In the past two decades Kim has collaborated with number of Korean artists. These artists, internationally recognized for their contributions to Korean traditional music and art forms, have participated in several of Kim's compositions.  Her projects have included three major multi-media works titled “Rituel” for Korean and Western ensembles and Korean dance. A new collaborative multi-disciplinary work, “Thousand Gates” for the Ensemble Rituel, was previewed at the Smithsonian Institution.  Thousand Gates is now in preparation for its full presentation. Among her recent works, Kim has worked with the Borromeo String Quartet on several projects including completing an unfinished work of Andrew Imbrie’s Clarinet Quintet, commissioned by Harvard Musical Association and premiered by Richard Stolzman and Borromeo String Quartet.  She also has enjoyed working on solo works for several instruments to explore the possible realms of instruments while she is exploring new works with the Korean traditional orchestras.   

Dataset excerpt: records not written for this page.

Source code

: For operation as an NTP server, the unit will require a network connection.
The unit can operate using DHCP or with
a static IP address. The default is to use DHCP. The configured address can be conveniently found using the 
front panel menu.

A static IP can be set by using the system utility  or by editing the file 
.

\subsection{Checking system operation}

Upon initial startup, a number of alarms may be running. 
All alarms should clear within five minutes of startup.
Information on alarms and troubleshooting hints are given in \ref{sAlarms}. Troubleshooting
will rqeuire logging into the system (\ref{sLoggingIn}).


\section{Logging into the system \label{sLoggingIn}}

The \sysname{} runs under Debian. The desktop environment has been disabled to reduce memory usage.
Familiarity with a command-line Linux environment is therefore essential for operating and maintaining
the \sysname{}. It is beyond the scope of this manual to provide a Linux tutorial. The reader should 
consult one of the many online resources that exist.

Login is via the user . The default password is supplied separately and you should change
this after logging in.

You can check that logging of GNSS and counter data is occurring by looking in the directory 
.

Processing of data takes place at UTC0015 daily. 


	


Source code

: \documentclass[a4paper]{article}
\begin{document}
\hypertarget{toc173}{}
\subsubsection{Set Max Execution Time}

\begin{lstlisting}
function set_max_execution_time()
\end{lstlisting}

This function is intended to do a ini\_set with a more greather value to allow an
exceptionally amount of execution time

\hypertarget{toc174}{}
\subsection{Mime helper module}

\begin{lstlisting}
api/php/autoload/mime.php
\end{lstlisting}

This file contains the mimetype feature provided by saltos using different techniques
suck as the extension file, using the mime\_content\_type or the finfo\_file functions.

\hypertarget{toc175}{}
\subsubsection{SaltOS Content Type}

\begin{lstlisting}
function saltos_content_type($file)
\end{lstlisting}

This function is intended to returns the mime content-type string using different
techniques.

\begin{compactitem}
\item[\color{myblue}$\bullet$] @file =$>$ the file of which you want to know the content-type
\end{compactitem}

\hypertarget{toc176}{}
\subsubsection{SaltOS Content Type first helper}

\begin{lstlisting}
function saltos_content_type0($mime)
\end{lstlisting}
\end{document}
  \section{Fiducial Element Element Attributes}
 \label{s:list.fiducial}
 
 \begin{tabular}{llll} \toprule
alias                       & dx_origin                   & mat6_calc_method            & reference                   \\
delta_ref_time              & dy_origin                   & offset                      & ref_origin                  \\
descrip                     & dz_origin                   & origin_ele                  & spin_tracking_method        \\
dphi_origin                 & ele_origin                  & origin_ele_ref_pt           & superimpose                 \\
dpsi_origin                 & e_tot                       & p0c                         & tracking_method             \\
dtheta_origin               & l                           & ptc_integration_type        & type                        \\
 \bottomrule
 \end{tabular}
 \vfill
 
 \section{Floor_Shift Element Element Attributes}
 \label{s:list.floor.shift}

Hi Kyung Kim was a featured composer for Hún Qiáo [Bridge of Souls] project, presented by the Chamber Music Society of Minnesota with Yo-Yo Ma; Keynote speaker and a composer at the UNESCO 2nd World Conference on Arts Education; featured composer at the Korea Society of Woman Composers; Representing composer for the Third Generation at the Asia Society New York for the Four Generations of Asian Composers project.  She was invited by the Korea National Gugak Center as a Fulbright senior scholar working with traditional orchestras.

Uzong Choe
Uzong Choe

Uzong Choe studied composition and music theory at Seoul National University, Mozarteum University Salzburg, and Conservatoire National Supérieur de Musique de Paris. Since 1994 he has worked with director Yoon-Taek Lee and his street theater troupe Yon-Hee Dan and has made compositions and arrangements. Since 2001 he has been a professor of composition and music theory at Seoul National University and has served as artistic director of Ensemble TIMF. His works have been performed at various festivals including Gaudeamus Muziekweek, ISCM World Music Days in Manchester, Contemporary Music Days in Bacau, festival Aspekte Salzburg, Festival Métamorphose au lac de Brienz, International Summer Course in Darmstadt, Asian-Pacific Weeks Berlin, and St. Gellert Festival in Szeged, etc. His compositions range across a wide variety of styles and aesthetic standpoints, from early music to pop music. His recent works especially reflect his research on European polyphony and Korean traditional music, showing a strong interest in music theater.

Jongwoo Yim
Jongwoo Yim

Jongwoo Yim studied with Prof. Sukhi Kang at the Seoul National University in Korea where he graduated in composition. He then moved to the Netherlands to study sonology at Institute of Sonology, the Hague Royal Conservatory, and studied composition with Klaas de Vries at Rotterdam Conservatory where he graduated with a diploma in composition. Afterwards, he studied ‘composition électroacoustique, informatique et instrumentale’ at the department of SONVS, Conservatoire national supérieur de musique de Lyon in France, where he received the diploma DNESM. He was selected for the Cursus annuel 2001–2002 for composition and computer music at IRCAM in France. His works have been performed at several international music festivals such as Gaudeamus, Resonance, Agora, SICMF, ISCM World Music Day, ACL New Music Festival, Alea III, Festival Champs Libres, Faroese Art Festival, Festival Primavera Havana, EMW Athens and IEAMM Brazil. In 2014, he co-organized The 1st International IRCAM Forum Workshop in Seoul with IRCAM including the CREAMA & IRCAM concert. His works has been premiered through major institutions and by eminent musicians and ensembles at the Seoul Philharmonic Orchestra Ars Nova concert, Nova Musica concert, CREAMA & IRCAM concert, Journées Grame, New Music Concert, Korean Composers Project, SICMF, Project21AND concert, Resonance Festival, and others. He was selected as a 2015 commissioned composer by the Ministry of Culture and Communication in France. Currently, he is a professor of graduate-level composition and electroacoustic music and director of CREAMA (Center for Research in Electroacoustic Music & Audio) at Hanyang University in Korea.